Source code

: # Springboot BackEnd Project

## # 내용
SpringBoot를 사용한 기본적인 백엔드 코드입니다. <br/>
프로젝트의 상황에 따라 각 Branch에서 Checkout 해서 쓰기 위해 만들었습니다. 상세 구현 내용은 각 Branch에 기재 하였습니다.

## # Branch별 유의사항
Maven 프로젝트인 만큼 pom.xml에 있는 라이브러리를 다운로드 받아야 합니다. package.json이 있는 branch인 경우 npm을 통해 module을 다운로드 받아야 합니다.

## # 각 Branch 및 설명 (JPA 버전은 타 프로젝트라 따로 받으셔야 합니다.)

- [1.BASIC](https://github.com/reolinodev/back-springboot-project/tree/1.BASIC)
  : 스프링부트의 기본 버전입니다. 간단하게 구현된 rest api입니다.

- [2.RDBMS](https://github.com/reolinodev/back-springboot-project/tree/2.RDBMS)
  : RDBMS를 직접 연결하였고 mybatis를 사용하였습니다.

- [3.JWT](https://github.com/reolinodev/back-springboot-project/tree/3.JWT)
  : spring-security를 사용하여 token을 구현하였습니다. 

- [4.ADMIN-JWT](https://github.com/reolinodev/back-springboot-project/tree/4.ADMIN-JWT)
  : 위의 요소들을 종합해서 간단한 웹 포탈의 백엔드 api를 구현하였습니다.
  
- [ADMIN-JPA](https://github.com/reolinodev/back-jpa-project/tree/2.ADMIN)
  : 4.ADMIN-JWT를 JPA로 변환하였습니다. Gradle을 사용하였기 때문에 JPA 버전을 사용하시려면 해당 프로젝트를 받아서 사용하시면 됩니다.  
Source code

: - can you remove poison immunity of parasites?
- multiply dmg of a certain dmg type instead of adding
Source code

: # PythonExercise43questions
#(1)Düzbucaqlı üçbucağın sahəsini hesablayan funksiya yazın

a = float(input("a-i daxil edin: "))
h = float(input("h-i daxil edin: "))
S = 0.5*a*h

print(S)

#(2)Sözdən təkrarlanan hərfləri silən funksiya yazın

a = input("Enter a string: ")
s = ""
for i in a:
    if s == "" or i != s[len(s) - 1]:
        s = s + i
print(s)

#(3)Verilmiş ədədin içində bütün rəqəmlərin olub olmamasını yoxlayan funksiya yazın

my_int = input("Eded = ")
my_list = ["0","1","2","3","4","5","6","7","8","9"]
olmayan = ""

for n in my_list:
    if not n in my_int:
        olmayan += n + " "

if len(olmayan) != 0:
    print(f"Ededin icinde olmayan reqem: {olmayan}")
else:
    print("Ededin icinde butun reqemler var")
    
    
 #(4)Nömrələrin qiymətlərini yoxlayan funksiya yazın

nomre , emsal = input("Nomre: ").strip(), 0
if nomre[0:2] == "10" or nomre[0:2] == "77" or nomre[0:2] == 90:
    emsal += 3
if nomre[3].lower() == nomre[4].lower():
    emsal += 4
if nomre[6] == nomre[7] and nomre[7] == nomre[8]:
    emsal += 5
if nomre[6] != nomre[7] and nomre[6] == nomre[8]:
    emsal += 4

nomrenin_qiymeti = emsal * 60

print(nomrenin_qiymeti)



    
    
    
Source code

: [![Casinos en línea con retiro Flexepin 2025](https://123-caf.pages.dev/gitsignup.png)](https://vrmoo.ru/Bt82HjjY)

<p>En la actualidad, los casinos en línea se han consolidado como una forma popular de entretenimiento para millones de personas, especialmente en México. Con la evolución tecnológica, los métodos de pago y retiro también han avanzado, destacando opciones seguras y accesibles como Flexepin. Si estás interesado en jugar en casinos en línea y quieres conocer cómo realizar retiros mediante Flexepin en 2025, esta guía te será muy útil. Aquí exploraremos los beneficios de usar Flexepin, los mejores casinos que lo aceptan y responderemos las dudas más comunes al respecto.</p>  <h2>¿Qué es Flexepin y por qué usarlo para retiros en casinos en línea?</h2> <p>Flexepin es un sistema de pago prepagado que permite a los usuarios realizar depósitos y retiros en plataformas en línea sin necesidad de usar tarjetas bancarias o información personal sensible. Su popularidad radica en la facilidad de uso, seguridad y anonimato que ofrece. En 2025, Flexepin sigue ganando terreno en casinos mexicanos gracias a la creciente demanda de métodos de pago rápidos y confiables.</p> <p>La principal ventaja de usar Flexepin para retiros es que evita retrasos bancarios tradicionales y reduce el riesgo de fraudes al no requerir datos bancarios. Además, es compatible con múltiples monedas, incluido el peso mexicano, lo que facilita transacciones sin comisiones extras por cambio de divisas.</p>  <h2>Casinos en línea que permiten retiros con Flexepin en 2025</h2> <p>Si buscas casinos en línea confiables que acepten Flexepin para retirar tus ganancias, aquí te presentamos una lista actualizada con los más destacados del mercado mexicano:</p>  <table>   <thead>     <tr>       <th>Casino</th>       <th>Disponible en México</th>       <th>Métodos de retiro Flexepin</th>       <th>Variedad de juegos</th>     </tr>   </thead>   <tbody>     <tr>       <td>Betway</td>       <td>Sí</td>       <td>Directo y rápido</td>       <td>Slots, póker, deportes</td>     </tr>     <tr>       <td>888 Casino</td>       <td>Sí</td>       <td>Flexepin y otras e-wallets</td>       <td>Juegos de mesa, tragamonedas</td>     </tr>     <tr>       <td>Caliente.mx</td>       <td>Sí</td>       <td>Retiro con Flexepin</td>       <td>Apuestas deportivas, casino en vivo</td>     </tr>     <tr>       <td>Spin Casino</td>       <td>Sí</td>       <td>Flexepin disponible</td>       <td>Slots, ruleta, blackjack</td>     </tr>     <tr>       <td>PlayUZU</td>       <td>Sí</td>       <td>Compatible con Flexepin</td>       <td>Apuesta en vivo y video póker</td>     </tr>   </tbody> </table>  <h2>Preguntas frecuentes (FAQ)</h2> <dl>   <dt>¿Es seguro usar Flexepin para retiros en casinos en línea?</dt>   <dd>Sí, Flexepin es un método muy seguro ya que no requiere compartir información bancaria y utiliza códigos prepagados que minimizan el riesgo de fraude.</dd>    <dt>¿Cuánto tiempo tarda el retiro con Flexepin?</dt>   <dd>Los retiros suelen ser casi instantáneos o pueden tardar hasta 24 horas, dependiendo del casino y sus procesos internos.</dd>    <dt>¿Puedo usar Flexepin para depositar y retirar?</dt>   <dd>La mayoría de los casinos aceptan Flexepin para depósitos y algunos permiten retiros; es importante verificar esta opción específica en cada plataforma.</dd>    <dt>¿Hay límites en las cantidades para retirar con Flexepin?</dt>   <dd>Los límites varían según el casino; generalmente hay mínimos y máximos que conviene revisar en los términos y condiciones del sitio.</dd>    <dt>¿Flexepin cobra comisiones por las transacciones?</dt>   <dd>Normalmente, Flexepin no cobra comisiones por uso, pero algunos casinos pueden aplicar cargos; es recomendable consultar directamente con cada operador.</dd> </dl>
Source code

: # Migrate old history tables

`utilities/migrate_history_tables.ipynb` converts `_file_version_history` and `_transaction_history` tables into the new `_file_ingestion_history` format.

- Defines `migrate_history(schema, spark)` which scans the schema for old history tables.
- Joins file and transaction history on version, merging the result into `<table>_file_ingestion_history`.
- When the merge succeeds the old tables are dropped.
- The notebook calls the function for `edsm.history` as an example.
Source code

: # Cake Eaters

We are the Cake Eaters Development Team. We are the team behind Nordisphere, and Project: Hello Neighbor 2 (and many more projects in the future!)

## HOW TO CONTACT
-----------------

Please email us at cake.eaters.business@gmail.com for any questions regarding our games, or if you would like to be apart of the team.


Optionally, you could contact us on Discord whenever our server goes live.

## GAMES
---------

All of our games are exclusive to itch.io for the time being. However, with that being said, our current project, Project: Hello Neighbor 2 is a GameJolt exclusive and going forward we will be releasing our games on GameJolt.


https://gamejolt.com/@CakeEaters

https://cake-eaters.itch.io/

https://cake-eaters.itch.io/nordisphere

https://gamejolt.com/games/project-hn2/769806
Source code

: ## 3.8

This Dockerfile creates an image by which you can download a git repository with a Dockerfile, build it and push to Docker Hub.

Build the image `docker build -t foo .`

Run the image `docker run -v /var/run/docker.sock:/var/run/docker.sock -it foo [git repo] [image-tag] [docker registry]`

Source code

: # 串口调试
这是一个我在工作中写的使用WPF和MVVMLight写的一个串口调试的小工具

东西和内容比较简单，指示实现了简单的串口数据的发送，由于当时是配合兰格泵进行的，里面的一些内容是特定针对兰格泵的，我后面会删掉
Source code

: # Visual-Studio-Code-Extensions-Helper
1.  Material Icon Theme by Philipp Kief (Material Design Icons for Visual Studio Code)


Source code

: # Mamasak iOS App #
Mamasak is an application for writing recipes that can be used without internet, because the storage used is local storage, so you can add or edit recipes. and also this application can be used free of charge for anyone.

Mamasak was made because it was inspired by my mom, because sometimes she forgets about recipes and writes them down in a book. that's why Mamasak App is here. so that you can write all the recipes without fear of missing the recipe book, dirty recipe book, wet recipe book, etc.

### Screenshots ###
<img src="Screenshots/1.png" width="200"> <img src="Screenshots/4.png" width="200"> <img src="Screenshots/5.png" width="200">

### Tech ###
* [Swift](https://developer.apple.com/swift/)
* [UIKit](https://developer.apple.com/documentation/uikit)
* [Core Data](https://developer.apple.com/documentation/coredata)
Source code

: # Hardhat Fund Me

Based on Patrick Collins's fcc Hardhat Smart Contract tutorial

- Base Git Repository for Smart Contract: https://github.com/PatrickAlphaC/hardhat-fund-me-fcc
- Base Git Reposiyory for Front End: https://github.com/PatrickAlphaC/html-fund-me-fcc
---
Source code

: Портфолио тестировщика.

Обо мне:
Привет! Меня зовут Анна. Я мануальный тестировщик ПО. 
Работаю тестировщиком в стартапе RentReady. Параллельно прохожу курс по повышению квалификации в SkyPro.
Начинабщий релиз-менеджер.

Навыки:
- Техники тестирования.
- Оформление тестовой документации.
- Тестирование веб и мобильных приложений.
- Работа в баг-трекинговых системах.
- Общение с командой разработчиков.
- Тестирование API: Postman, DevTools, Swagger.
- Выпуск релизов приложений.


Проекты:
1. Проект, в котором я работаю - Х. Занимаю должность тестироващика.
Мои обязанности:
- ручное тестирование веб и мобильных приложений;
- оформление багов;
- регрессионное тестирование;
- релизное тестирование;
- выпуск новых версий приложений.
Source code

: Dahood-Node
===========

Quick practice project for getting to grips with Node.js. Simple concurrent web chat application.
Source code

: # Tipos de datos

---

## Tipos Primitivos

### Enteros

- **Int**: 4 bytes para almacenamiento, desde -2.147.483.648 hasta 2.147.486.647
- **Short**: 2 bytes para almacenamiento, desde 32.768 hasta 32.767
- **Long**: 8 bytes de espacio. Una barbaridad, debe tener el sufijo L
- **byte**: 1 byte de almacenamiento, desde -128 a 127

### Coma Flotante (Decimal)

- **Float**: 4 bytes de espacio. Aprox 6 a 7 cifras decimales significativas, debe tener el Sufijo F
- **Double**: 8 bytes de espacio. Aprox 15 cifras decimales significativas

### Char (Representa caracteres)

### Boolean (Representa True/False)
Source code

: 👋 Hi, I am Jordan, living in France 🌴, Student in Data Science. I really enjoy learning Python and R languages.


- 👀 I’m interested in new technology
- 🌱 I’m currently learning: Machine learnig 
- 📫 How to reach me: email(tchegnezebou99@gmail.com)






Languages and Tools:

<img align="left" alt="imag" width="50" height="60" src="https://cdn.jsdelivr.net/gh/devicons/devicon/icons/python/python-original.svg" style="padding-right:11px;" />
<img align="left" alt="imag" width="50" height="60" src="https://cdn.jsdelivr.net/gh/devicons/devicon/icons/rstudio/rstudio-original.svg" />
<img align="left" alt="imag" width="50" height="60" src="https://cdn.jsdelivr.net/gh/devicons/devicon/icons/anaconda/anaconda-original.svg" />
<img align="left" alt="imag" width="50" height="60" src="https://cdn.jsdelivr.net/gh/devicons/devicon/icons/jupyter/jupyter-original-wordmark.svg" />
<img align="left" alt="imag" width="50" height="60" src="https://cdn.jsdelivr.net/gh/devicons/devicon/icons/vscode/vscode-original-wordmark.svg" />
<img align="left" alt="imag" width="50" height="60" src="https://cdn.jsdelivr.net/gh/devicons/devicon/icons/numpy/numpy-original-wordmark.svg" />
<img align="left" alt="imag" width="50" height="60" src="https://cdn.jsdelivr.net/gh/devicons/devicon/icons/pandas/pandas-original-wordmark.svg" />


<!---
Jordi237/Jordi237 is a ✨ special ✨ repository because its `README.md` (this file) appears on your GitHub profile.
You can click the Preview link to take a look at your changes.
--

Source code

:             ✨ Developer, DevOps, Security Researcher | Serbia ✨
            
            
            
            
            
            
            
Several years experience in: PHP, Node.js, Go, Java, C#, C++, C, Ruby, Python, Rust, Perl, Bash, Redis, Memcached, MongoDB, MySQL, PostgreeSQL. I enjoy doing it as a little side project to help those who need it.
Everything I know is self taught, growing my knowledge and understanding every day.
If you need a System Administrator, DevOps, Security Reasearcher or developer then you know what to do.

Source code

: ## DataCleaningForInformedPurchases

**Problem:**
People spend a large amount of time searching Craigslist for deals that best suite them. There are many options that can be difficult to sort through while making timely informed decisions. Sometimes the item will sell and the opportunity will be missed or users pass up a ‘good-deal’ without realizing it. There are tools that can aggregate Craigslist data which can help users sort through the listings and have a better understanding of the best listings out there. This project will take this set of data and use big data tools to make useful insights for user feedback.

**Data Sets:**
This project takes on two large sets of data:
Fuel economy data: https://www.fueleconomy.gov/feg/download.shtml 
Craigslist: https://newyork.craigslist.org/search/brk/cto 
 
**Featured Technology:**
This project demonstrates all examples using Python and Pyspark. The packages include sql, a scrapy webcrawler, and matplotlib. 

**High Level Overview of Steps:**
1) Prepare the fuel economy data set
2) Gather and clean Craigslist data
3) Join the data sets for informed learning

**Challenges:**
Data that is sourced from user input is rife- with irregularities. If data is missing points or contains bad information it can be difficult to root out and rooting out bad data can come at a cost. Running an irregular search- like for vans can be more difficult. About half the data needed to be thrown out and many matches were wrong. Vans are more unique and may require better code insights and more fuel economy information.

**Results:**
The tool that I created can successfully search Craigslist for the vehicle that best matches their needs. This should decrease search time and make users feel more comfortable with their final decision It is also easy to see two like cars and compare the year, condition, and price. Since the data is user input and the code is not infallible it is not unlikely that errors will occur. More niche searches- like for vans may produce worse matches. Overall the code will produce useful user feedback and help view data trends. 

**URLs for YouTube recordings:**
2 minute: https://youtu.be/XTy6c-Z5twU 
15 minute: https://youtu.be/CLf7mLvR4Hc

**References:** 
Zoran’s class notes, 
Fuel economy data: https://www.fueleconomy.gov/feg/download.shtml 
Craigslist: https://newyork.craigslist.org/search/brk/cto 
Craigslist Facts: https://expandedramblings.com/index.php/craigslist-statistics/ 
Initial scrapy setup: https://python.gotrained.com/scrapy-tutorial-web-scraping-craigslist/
______________________________
Action item: Copy, without any change, the lines above from the one containing "Data that is" to the end, both ends included. Add nothing else.

Solution for this exercise:
Data that is sourced from user input is rife- with irregularities. If data is missing points or contains bad information it can be difficult to root out and rooting out bad data can come at a cost. Running an irregular search- like for vans can be more difficult. About half the data needed to be thrown out and many matches were wrong. Vans are more unique and may require better code insights and more fuel economy information.

**Results:**
The tool that I created can successfully search Craigslist for the vehicle that best matches their needs. This should decrease search time and make users feel more comfortable with their final decision It is also easy to see two like cars and compare the year, condition, and price. Since the data is user input and the code is not infallible it is not unlikely that errors will occur. More niche searches- like for vans may produce worse matches. Overall the code will produce useful user feedback and help view data trends. 

**URLs for YouTube recordings:**
2 minute: https://youtu.be/XTy6c-Z5twU 
15 minute: https://youtu.be/CLf7mLvR4Hc

**References:** 
Zoran’s class notes, 
Fuel economy data: https://www.fueleconomy.gov/feg/download.shtml 
Craigslist: https://newyork.craigslist.org/search/brk/cto 
Craigslist Facts: https://expandedramblings.com/index.php/craigslist-statistics/ 
Initial scrapy setup: https://python.gotrained.com/scrapy-tutorial-web-scraping-craigslist/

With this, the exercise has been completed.